2: Skydiver decides not to cut away the main canopy, because there is a risk the main will tangle with the reserve. Reserve canopy goes forward and strikes the main canopy.

3: Skydiver fights for main canopy. Main and reserve canopies assume biplane position (one of two possible positions where both canopies can work together).

A malfunction is a partial or total failure of a parachuting device to operate as intended. Malfunctions may require a skydiver to cut away their main parachute and deploy the reserve parachute.

==High-speed malfunctions==
===Pilot chute in tow===
This happens with the popular throw-out deployment system where the pilot chute does not pull the pin and open the container or once opened does not exert enough force to extract the deployment bag from the container. It can be caused by pilot chutes with kill lines that have not been cocked during packing or where the kill line has shrunk through use and reduces the drag of the pilot chute. It can be caused by a mis-routed pilot chute bridle. It can also be caused by too large a deployment bag and canopy for the container, although deployment bags should be matched to the containers. The correct procedure with this malfunction is to deploy the reserve from a stable belly down position. If time permits, the skydiver might first attempt to bump their container to dislodge a trapped deployment bag. If this malfunction is temporary and clears, it is called a pilot chute hesitation.

===Bag lock===
This malfunction occurs when the deployment bag is extracted from the main container, but fails to release the canopy within. The correct procedure to handle the malfunction is to cut away the main and deploy the reserve.

===Horseshoe===
A "horseshoe" describes a malfunction where a parachute deploys, but remains attached to a skydiver by its risers and at least one other point. This prevents the canopy from opening properly and the canopy and lines form a horseshoe shape extending from the risers up and then back down again to the other point where the parachute remains attached to or entangled with the skydiver. This malfunction may occur when the closing pin of a skydiving rig is released from the closing loop and allows the deployment bag to separate from the container. Because the pilot chute is still stowed, the malfunction takes on the shape of a horseshoe. This malfunction may also occur if the pilot chute or bridle connecting the pilot chute to the canopy becomes entangled with the skydiver. It is possible, though rare, to experience this type of malfunction when one or more parachute lines entangle with or snag on some portion of the parachute rig.
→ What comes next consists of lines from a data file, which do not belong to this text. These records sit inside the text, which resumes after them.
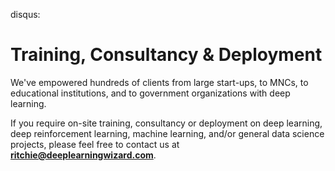 disqus:

# Training, Consultancy & Deployment

We've empowered hundreds of clients from large start-ups, to MNCs, to educational institutions, and to government organizations with deep learning.

If you require on-site training, consultancy or deployment on deep learning, deep reinforcement learning, machine learning, and/or general data science projects, please feel free to contact us at **ritchie@deeplearningwizard.com**.
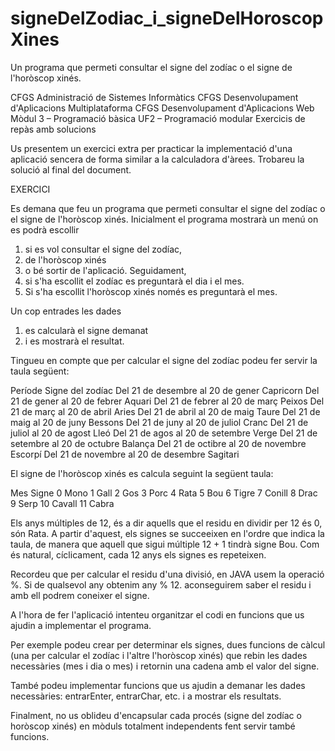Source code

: # signeDelZodiac_i_signeDelHoroscopXines
Un programa que permeti consultar el signe del zodíac  o el signe de l'horòscop xinés.

CFGS Administració de Sistemes Informàtics
CFGS Desenvolupament d'Aplicacions Multiplataforma
CFGS Desenvolupament d'Aplicacions Web
Mòdul 3 – Programació bàsica
UF2 – Programació modular
Exercicis de repàs amb solucions 

Us presentem un exercici extra per practicar la implementació d'una aplicació sencera de forma similar a la calculadora d'àrees. Trobareu la solució al final del document.

EXERCICI

Es demana que feu un programa que permeti consultar el signe del zodíac  o el signe de l'horòscop xinés. Inicialment el programa mostrarà un menú on es podrà escollir 
1. si es vol consultar el signe del zodíac, 
2. de l'horòscop xinés 
3. o bé sortir de l'aplicació. 
Seguidament, 
1. si s'ha escollit el zodíac es preguntarà el dia i el mes. 
2. Si s'ha escollit l'horòscop xinés només es preguntarà el mes. 

Un cop entrades les dades 
1. es calcularà el signe demanat 
2. i es mostrarà el resultat.

Tingueu en compte que per calcular el signe del zodíac podeu fer servir la taula següent:

Període
 Signe del zodíac
Del 21 de desembre al 20 de gener
Capricorn
Del 21 de gener al 20 de febrer
Aquari
Del 21 de febrer al 20 de març
Peixos
Del 21 de març al 20 de abril
Aries
Del 21 de abril al 20 de maig
Taure
Del 21 de maig al 20 de juny
Bessons
Del 21 de juny al 20 de juliol
Cranc
Del 21 de juliol al 20 de agost
Lleó
Del 21 de agos al 20 de setembre
Verge
Del 21 de setembre al 20 de octubre
Balança
Del 21 de octibre al 20 de novembre
Escorpí
Del 21 de novembre al 20 de desembre
Sagitari


El signe de l'horòscop xinés es calcula seguint la següent taula:

Mes
Signe
0
Mono
1
Gall
2
Gos
3
Porc
4
Rata
5
Bou
6
Tigre
7
Conill
8
Drac
9
Serp
10
Cavall
11
Cabra

Els anys múltiples de 12, és a dir aquells que el residu en dividir per 12 és 0, són Rata. A partir d'aquest, els signes se succeeixen en l'ordre que indica la taula, de manera que aquell que sigui múltiple 12 + 1 tindrà signe Bou. Com és natural, cíclicament, cada 12 anys els signes es repeteixen.

Recordeu que per calcular el residu d'una divisió, en JAVA usem la operació %. Si de qualsevol any obtenim any % 12. aconseguirem saber el residu i amb ell podrem coneixer el signe.

A l'hora de fer l'aplicació intenteu organitzar el codi en funcions que us ajudin a implementar el programa. 

Per exemple podeu crear per determinar els signes, dues funcions de càlcul (una per calcular el zodíac i l'altre l'horòscop xinés) que rebin les dades necessàries (mes i dia o mes) i retornin una cadena amb el valor del signe.

També podeu implementar funcions que us ajudin a demanar les dades necessàries: entrarEnter, entrarChar, etc. i a mostrar els resultats.

Finalment, no us oblideu d'encapsular cada procés (signe del zodíac o horòscop xinés) en mòduls totalment independents fent servir també funcions. 
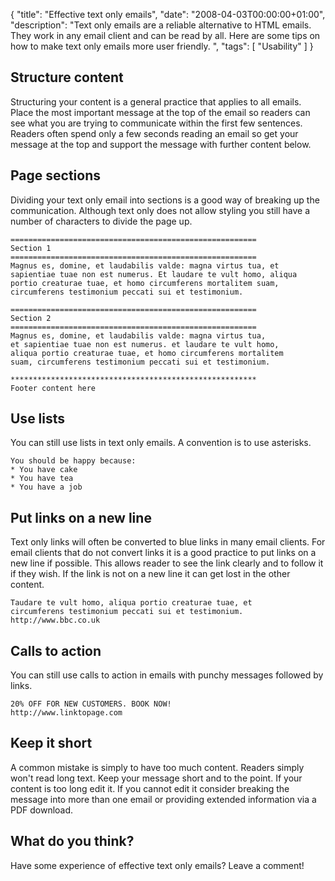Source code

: {
  "title": "Effective text only emails",
  "date": "2008-04-03T00:00:00+01:00",
  "description": "Text only emails are a reliable alternative to HTML emails. They work in any email client and can be read by all. Here are some tips on how to make text only emails more user friendly. ",
  "tags": [
    "Usability"
  ]
}

## Structure content

Structuring your content is a general practice that applies to all emails. Place the most important message at the top of the email so readers can see what you are trying to communicate within the first few sentences. Readers often spend only a few seconds reading an email so get your message at the top and support the message with further content below. 

## Page sections

Dividing your text only email into sections is a good way of breaking up the communication. Although text only does not allow styling you still have a number of characters to divide the page up.  

    =======================================================
    Section 1
    =======================================================
    Magnus es, domine, et laudabilis valde: magna virtus tua, et 
    sapientiae tuae non est numerus. Et laudare te vult homo, aliqua
    portio creaturae tuae, et homo circumferens mortalitem suam, 
    circumferens testimonium peccati sui et testimonium.

    =======================================================
    Section 2
    =======================================================
    Magnus es, domine, et laudabilis valde: magna virtus tua,
    et sapientiae tuae non est numerus. et laudare te vult homo, 
    aliqua portio creaturae tuae, et homo circumferens mortalitem 
    suam, circumferens testimonium peccati sui et testimonium.

    *******************************************************
    Footer content here

## Use lists

You can still use lists in text only emails. A convention is to use asterisks. 

    You should be happy because:
    * You have cake
    * You have tea
    * You have a job

## Put links on a new line

Text only links will often be converted to blue links in many email clients. For email clients that do not convert links it is a good practice to put links on a new line if possible. This allows reader to see the link clearly and to follow it if they wish. If the link is not on a new line it can get lost in the other content.  

    Taudare te vult homo, aliqua portio creaturae tuae, et  
    circumferens testimonium peccati sui et testimonium.
    http://www.bbc.co.uk

## Calls to action

You can still use calls to action in emails with punchy messages followed by links. 

    20% OFF FOR NEW CUSTOMERS. BOOK NOW!
    http://www.linktopage.com

## Keep it short

A common mistake is simply to have too much content. Readers simply won't read long text. Keep your message short and to the point. If your content is too long edit it. If you cannot edit it consider breaking the message into more than one email or providing extended information via a PDF download. 

## What do you think?

Have some experience of effective text only emails? Leave a comment!
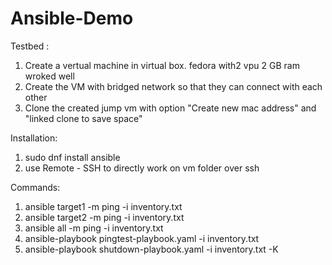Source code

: # Ansible-Demo

Testbed :
1. Create a vertual machine in virtual box. fedora with2 vpu 2 GB ram wroked well
2. Create the VM with bridged network so that they can connect with each other
3. Clone the created jump vm with option "Create new mac address" and "linked clone to save space"


Installation:
1. sudo dnf install ansible
2. use Remote - SSH to directly work on vm folder over ssh

Commands:
1. ansible target1 -m ping -i inventory.txt
2. ansible target2 -m ping -i inventory.txt
3. ansible all -m ping -i inventory.txt
4. ansible-playbook pingtest-playbook.yaml -i inventory.txt
5. ansible-playbook shutdown-playbook.yaml -i inventory.txt -K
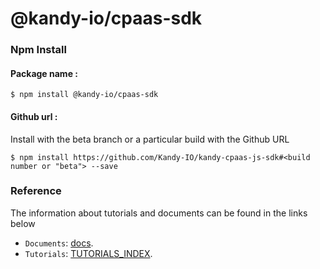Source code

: # @kandy-io/cpaas-sdk

### Npm Install

#### Package name :

`$ npm install @kandy-io/cpaas-sdk`

#### Github url :

Install with the beta branch or a particular build with the Github URL

`$ npm install https://github.com/Kandy-IO/kandy-cpaas-js-sdk#<build number or "beta"> --save`

### Reference

The information about tutorials and documents can be found in the links below

* `Documents`: [docs](https://kandy-io.github.io/kandy-cpaas-js-sdk/docs).
* `Tutorials`: [TUTORIALS_INDEX](https://kandy-io.github.io/kandy-cpaas-js-sdk/tutorials/#/Get%20Started).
====Procedures for clearing a horseshoe malfunction====
The skydiver may attempt to extract the pilot chute or clear the entanglement. Extracting the pilot chute, while simple during the course of a normal jump, becomes a new challenge, because its location will have shifted due to the deployment of the main canopy. Skydivers may wish to practice on the ground deploying their pilot chute with the main canopy out of the container in order to gain experience with this procedure. If successfully cleared, the main parachute will likely fail to deploy correctly due to severe line twists. However, the skydiver can treat this as a normal high-speed malfunction, release the main, and deploy the reserve. Failing to clear the entanglement prior to deploying the reserve may result in a main-reserve entanglement.

===Slider hangup===
This malfunction occurs when the slider does not descend fully, preventing the canopy from inflating completely.

If it is hung up near the top of the lines, the canopy will not provide sufficient lift or drag, and the rate of descent will be high. In this case one will need to cut away the main and deploy the reserve.

If the slider hangs up midway down the lines, the canopy will inflate almost normally (and may or may not be safe to land in that condition). In this case, the slider can be usually "worked" the rest of the way down by pulling on the rear risers, or by releasing the steering lines ("brakes") and pulling them down repeatedly ("pumping"). If the malfunction can not be cleared sufficiently and one decides to cut away, the decision to do so must be made at a high enough altitude to allow the reserve to deploy.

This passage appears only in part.